We summarize each variable and list the brief information of them : The summaries of each variable.

#### Correlation process

##### Pearson Correlation coefficient calculation

We used the Pearson correlation coefficient to calculate the correlation between two continuous variables. This is the covariance of the two variables divided by the product of their standard deviations. Given a pair of random variables (X, Y), the formula for the Pearson correlation coefficient \rho_{X,Y} is:

\rho_{X,Y} = \frac{cov(X,Y)}{\sigma_X \sigma_Y} = \frac{E[XY]-E[X]E[Y]}{\sigma_X \sigma_Y}, \rho_{X,Y} in [-1,1]

where cov(.) is the corvariance, E(.) is the expectation, \sigma_X and sigma_Y are the standard deviations of X and Y. If \rho_{X,Y} is close to 0, it means there is no relationship between two variables. If \rho_{X,Y} is positive, it means that as one variable gets larger the other gets larger.

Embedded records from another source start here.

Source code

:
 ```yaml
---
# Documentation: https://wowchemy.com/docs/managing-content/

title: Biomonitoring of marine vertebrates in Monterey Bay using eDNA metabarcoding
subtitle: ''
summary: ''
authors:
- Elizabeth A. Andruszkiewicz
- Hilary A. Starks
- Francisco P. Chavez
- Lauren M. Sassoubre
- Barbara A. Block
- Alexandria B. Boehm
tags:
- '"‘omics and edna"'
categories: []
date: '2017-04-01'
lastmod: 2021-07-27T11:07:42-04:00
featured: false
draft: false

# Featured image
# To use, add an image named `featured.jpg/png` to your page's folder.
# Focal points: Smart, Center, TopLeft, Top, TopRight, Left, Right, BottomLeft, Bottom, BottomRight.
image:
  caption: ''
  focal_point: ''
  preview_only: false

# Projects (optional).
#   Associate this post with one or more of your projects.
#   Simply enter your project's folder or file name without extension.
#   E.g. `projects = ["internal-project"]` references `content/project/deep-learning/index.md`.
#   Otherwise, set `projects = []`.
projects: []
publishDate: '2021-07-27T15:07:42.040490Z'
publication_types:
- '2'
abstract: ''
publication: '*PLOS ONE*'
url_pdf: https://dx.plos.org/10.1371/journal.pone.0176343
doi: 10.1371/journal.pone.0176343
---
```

If \rho_{X,Y} is negative it means that as one gets larger, the other gets smaller (often called an “inverse” correlation).

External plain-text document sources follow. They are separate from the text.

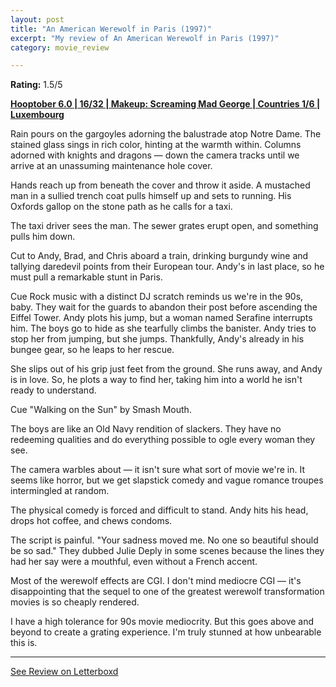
 ```yaml
---
layout: post
title: "An American Werewolf in Paris (1997)"
excerpt: "My review of An American Werewolf in Paris (1997)"
category: movie_review

---
```


**Rating:** 1.5/5

<b><a href="https://boxd.it/pPVYg/detail" rel="nofollow">Hooptober 6.0 | 16/32 | Makeup: Screaming Mad George | Countries 1/6 | Luxembourg</a></b>

Rain pours on the gargoyles adorning the balustrade atop Notre Dame. The stained glass sings in rich color, hinting at the warmth within. Columns adorned with knights and dragons — down the camera tracks until we arrive at an unassuming maintenance hole cover.

Hands reach up from beneath the cover and throw it aside. A mustached man in a sullied trench coat pulls himself up and sets to running. His Oxfords gallop on the stone path as he calls for a taxi.

The taxi driver sees the man. The sewer grates erupt open, and something pulls him down.

Cut to Andy, Brad, and Chris aboard a train, drinking burgundy wine and tallying daredevil points from their European tour. Andy's in last place, so he must pull a remarkable stunt in Paris.

Cue Rock music with a distinct DJ scratch reminds us we're in the 90s, baby. They wait for the guards to abandon their post before ascending the Eiffel Tower. Andy plots his jump, but a woman named Serafine interrupts him. The boys go to hide as she tearfully climbs the banister. Andy tries to stop her from jumping, but she jumps. Thankfully, Andy's already in his bungee gear, so he leaps to her rescue.

She slips out of his grip just feet from the ground. She runs away, and Andy is in love. So, he plots a way to find her, taking him into a world he isn't ready to understand.

Cue "Walking on the Sun" by Smash Mouth.

The boys are like an Old Navy rendition of slackers. They have no redeeming qualities and do everything possible to ogle every woman they see.

The camera warbles about — it isn't sure what sort of movie we're in. It seems like horror, but we get slapstick comedy and vague romance troupes intermingled at random.

The physical comedy is forced and difficult to stand. Andy hits his head, drops hot coffee, and chews condoms.

The script is painful. "Your sadness moved me. No one so beautiful should be so sad." They dubbed Julie Deply in some scenes because the lines they had her say were a mouthful, even without a French accent.

Most of the werewolf effects are CGI. I don't mind mediocre CGI — it's disappointing that the sequel to one of the greatest werewolf transformation movies is so cheaply rendered.

I have a high tolerance for 90s movie mediocrity. But this goes above and beyond to create a grating experience. I'm truly stunned at how unbearable this is.

<hr>

[See Review on Letterboxd](https://boxd.it/649fLD)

##### Point-biserial Correlation coefficient calculation

The method we used to calculate the correlation between a dichotomous variable and a continuous variable is a point-biserial correlation coefficient, which is a special case of the Pearson correlation. To calculate \rho_{X,Y}, assume that the dichotomous variable Y has the two values 0 and 1 and the continuous variable X. If we divide the data set into two groups, group 1 which received the value “1” on Y and group 2 which received the value “0” on Y , then the point-biserial correlation coefficient is calculated as follows:

\rho_{X,Y} = \frac{M_1-M_2}{s_n} \sqrt{\frac{n_1n_0}{n^2}},

where s_n is the standard deviation:

s_n = \sqrt{\frac{1}{n}\Sigma_{i=1}^{n}(X_i-\overline{X})^2},

M_1 is the mean value on the continuous variable X for all data points in group 1, and M_0 is the mean value on the continuous variable X for all data points in group 2. Further, n_1 is the number of data points in group 1, n_0 is the number of data points in group 2 and n is the total sample size.

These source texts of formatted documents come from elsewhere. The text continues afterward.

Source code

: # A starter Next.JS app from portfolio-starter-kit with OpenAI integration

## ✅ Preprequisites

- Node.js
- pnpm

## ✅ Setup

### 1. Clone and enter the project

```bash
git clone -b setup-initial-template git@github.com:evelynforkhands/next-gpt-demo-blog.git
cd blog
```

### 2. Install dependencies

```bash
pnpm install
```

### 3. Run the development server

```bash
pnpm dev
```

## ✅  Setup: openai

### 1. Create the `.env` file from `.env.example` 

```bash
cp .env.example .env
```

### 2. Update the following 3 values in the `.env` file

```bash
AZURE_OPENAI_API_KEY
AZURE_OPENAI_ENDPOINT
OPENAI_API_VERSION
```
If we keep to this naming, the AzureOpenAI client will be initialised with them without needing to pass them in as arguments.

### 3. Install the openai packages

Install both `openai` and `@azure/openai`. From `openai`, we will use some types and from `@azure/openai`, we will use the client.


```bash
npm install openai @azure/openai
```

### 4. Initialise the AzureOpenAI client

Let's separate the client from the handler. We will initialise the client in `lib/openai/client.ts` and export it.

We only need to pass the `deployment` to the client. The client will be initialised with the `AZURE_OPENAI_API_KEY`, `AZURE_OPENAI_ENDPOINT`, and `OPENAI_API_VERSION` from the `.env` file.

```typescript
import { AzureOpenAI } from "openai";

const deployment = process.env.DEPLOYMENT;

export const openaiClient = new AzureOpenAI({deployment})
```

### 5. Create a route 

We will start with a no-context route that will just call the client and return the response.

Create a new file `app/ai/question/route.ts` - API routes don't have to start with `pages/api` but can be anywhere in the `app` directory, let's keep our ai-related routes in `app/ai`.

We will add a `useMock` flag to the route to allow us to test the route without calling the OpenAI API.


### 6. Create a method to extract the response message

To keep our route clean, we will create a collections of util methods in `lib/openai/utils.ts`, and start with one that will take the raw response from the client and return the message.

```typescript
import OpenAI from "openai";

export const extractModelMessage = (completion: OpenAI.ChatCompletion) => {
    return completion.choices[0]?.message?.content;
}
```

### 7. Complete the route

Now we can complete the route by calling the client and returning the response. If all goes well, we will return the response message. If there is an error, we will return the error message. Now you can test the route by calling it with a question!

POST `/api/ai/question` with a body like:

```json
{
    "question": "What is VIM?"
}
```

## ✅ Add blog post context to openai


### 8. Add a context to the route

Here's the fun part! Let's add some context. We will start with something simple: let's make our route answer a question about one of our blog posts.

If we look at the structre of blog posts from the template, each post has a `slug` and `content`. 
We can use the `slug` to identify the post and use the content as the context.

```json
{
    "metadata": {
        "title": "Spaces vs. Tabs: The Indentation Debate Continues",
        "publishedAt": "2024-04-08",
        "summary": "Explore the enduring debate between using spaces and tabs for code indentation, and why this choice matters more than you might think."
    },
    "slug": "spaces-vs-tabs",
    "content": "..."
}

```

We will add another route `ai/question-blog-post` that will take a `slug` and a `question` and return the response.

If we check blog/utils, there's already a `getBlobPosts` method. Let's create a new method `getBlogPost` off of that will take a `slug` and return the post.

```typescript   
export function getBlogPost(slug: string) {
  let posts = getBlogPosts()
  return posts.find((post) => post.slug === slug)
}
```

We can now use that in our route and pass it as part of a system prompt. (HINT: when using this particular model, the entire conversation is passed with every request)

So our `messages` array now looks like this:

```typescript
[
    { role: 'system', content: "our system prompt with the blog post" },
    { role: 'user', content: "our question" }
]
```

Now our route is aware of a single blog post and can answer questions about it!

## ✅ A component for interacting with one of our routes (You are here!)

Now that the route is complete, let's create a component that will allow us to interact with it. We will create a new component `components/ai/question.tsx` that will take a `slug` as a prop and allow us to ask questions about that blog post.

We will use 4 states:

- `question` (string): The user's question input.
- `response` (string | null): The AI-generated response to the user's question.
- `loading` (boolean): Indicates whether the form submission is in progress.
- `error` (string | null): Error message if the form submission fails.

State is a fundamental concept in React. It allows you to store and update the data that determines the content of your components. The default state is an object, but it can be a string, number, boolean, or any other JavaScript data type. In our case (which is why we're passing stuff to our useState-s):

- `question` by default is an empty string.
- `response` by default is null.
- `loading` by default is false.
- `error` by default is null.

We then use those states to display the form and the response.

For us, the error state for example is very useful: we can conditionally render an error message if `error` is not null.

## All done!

##### Phi coefficient calculation

A Phi Coefficient (sometimes called a mean square contingency coefficient) is a measure of the association between two binary variables. If we have a 2×2 table for two random variables X and Y :

 y = 1 y = 0 Total x = 1 n_{11} n_{10} n_{1.} x = 0 n_{01} n_{00} n_{0.} Total n_{.1} n_{.0} n

where n_{11}, n_{10}, n_{01},n_{00} are the counts of numbers of observations that sum to n, the total number of observations. The phi coefficient that describes the association of X and Y  is

\phi_{X,Y} = \frac{n_{11}n_{00}-n_{10}n_{01}}{\sqrt{n_{1.}n_{0.}n_{.1}n_{.0}}},

The function we used to calculate the correlation between two variables (one is the continuous variable) is cor in R package stats (version 3.6.2). The correlation between two binary variables can be used by phi in R package psych (version 2.1.3).